El minuto de oro fue la aparición del lustroso adoquín que exhibió Albert Rivera, sacado de los bajos del atril, de donde emergió mucha mercancía a lo largo de la velada. Un adoquín traído de Barcelona. Quizá lanzado allí por algún CDR lunático y luego debidamente pulido para enfocarlo en un plató de televisión como el monolito de Kubrick. El adoquín pudo ser el perrito Lucas en plan mineral. Otra gilipollez de Rivera, que necesita enredar con artefactos que suele flamear a destiempo. Parece el Inspector Gadget. El debate fue un bazar de lugares comunes que abría paso al odio que se dedicaron los candidatos. Un odio tirando a ridículo. Después de aquel minuto de gloria con pedrusco, todo fue degenerando a quincalla, a filfa, a un idioma de hojalata que alcanzó temperatura de mascletá. Rivera, ya puestos, estuvo tan enreda y desubicado que podría haber hablado un rato en cada micrófono jugando a ser todos los hombres que nunca será, como en la canción de Sabina.
Quedó claro que cuatro de los cinco candidatos tenían muy poco que ver con la vida. Con la vida de los otros. Con nuestra vida misma, por no ir más lejos. Pablo Iglesias, que es de la estirpe del camaleón, se desdobló por momentos en Hare Krishna frente al cañoneo general. Y lo hizo bien, mostrando de nuevo su anhelo de un mundo hecho con los pastos de La casa de la pradera. Estos debates restan alegría de vivir.
Pablo Casado tuvo un rato triunfal cuando le pidió a Rivera caridad en la lengua. Parecido a cuando Iglesias le insistía a Sánchez: «¡Quiéreme!, ¡que me quieras!». La barba a Casado le sienta bien. Es lo mejor de su aportación al debate. Otro aspecto interesante: cuánto le molesta al líder del PP que le saquen el pasado delincuencial del partido, pero qué manera la suya de coronarse con las canas de sus mayores. De ahí el toque de ceniza prematura que aloja su discurso.

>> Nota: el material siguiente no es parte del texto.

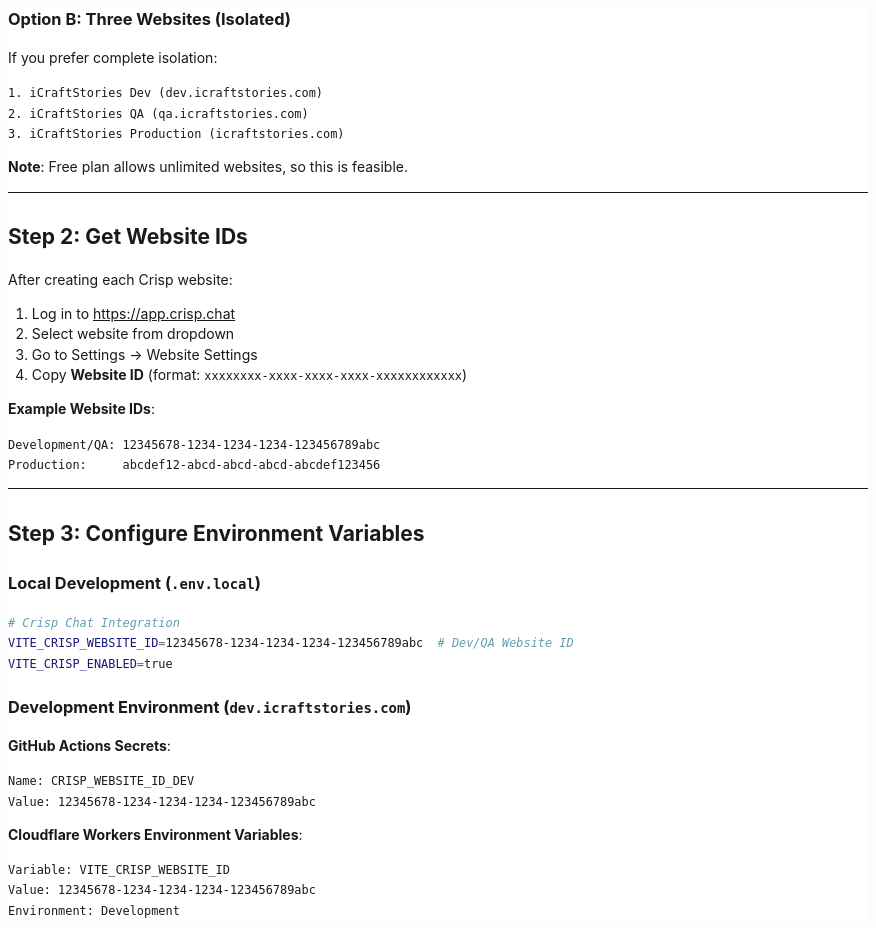 ### Option B: Three Websites (Isolated)

If you prefer complete isolation:

```
1. iCraftStories Dev (dev.icraftstories.com)
2. iCraftStories QA (qa.icraftstories.com)
3. iCraftStories Production (icraftstories.com)
```

**Note**: Free plan allows unlimited websites, so this is feasible.

---

## Step 2: Get Website IDs

After creating each Crisp website:

1. Log in to https://app.crisp.chat
2. Select website from dropdown
3. Go to Settings → Website Settings
4. Copy **Website ID** (format: `xxxxxxxx-xxxx-xxxx-xxxx-xxxxxxxxxxxx`)

**Example Website IDs**:
```
Development/QA: 12345678-1234-1234-1234-123456789abc
Production:     abcdef12-abcd-abcd-abcd-abcdef123456
```

---

## Step 3: Configure Environment Variables

### Local Development (`.env.local`)

```bash
# Crisp Chat Integration
VITE_CRISP_WEBSITE_ID=12345678-1234-1234-1234-123456789abc  # Dev/QA Website ID
VITE_CRISP_ENABLED=true
```

### Development Environment (`dev.icraftstories.com`)

**GitHub Actions Secrets**:
```
Name: CRISP_WEBSITE_ID_DEV
Value: 12345678-1234-1234-1234-123456789abc
```

**Cloudflare Workers Environment Variables**:
```
Variable: VITE_CRISP_WEBSITE_ID
Value: 12345678-1234-1234-1234-123456789abc
Environment: Development
```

Luego está el semental de estreno: el ultraderechista Santiago Abascal, el hombre que se inventó las pasiones. Un sujeto que necesita un imperdible para no perder el escroto en el turno de palabra. Lanzó soflamas y afirmaciones como para hacer saltar marcapasos por los aires. Metió tanto miedo que parecía un anuncio de Prosegur. Ninguno de los compañeros de milonga tuvo el coraje de detenerlo. Se dio cuenta de que iba solo por la cuneta y cada vez pegó más duro, impulsado por inspiraciones loquísimas. Era un adoquín contra la sensatez. Incluso, sencillamente, contra la verdad. Eso es lo terrible. Estas elecciones se juegan en los extremos, porque del centro nunca sale nada canjeable cuando se habita el caos, que es donde estamos.
Deseo, por el bien de todos, que Pedro Sánchez rematase a su gusto el crucigrama que le ocupó las tres horas de debate. Cuántas combinaciones de la palabra bloqueo no escribiría este hombre en los folios que manejó. El suyo fue un silencio sin réplica, displicente, artificioso. Lo quiso convertir en best seller para ganar el domingo. No contestó a ninguna cuestión de los adversarios. Los miró de frente lo justo: mirar a alguien que pregunta requiere dar respuesta, aunque sea con las cejas. Y eso lo sabe. Prefirió colgarse el cartel de Compro Oro, anunciar ofertas a puñaos y mantenerse en pie mientras le daban duro con un palo y duro también con una soga como al poeta César Vallejo en aquel París con aguacero.
El debate fue de tal pobreza política que casi acierta la Academia de Televisión al proponerlo sin preguntas –excelentes Ana Blanco y Vicente Vallés–. Ningún candidato quiso hablar en verdad. No exhibieron razones para el ciudadano, sino que intentaron (una vez más) que éste entrase en razón en favor de ellos. Don Quijote avisó de que la locura empieza con la realidad y no antes. Lo del adoquín no fue un síntoma.